Saved data entries
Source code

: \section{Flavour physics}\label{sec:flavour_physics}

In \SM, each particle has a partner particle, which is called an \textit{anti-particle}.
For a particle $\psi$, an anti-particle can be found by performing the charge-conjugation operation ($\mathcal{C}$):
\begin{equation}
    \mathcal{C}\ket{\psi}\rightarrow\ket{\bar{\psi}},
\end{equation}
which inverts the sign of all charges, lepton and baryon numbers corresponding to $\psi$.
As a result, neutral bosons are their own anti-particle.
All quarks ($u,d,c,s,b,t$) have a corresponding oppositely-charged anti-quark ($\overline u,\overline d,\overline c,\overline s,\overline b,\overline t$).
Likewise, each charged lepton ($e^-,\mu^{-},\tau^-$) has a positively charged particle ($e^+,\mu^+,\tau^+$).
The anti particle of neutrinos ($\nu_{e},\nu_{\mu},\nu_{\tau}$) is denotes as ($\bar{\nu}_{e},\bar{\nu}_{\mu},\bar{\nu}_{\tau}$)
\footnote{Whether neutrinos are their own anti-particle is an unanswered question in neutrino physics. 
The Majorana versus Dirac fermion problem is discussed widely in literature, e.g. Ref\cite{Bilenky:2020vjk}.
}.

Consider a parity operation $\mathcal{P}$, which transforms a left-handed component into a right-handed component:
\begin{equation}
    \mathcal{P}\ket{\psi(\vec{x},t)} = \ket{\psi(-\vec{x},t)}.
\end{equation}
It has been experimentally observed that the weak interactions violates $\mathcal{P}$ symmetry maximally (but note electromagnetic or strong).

▶ Activity: Pick out every line above that holds the word "operation" and copy it.

▶ The answer:
For a particle $\psi$, an anti-particle can be found by performing the charge-conjugation operation ($\mathcal{C}$):
Consider a parity operation $\mathcal{P}$, which transforms a left-handed component into a right-handed component:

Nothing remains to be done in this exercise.